» Aim of the task: Please state how many lines in the records that follow include "elementos", with no other output.

» Material provided:
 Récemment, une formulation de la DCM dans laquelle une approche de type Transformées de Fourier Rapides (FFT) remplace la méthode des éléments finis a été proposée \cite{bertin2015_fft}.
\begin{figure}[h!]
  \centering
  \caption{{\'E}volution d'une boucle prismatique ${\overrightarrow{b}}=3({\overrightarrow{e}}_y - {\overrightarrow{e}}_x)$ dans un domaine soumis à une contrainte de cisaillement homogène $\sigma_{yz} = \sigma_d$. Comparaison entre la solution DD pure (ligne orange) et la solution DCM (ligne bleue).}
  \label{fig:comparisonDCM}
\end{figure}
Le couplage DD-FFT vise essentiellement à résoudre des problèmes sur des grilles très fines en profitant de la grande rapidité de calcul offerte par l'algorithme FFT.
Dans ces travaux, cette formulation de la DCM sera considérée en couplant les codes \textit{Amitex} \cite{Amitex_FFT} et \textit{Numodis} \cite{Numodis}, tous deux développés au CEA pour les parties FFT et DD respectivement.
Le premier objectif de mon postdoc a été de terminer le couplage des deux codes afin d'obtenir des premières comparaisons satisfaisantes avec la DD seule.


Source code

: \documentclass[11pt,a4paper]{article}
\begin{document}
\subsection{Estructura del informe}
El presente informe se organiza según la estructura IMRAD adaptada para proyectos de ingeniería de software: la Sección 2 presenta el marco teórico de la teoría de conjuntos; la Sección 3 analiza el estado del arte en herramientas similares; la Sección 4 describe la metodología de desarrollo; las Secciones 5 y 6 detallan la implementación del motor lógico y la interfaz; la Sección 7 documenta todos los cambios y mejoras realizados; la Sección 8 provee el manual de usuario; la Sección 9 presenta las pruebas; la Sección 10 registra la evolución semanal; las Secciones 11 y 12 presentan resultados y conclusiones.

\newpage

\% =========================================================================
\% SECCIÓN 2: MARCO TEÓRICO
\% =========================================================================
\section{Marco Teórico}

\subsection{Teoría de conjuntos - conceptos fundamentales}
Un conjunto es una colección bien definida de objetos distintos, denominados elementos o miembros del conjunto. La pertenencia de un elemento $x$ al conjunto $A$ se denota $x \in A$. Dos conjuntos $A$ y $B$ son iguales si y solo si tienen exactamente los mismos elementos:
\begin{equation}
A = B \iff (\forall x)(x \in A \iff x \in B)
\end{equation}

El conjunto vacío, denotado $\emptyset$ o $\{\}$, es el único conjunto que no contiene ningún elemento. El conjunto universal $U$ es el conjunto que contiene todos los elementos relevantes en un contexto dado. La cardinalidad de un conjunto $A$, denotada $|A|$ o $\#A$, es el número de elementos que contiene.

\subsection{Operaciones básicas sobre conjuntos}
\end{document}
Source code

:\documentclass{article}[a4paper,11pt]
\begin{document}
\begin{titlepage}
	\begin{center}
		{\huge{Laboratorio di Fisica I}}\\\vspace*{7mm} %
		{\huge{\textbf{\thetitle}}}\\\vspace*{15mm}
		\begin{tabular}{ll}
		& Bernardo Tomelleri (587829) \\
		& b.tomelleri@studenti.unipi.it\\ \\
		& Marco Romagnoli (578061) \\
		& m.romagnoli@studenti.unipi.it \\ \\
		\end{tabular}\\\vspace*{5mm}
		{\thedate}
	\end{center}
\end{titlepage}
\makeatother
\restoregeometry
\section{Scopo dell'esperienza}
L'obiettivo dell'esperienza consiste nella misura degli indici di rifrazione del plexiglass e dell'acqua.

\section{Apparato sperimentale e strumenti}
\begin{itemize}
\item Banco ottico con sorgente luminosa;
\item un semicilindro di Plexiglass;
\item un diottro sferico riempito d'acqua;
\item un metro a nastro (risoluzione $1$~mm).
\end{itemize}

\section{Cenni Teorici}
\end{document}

» Solution to this task: 2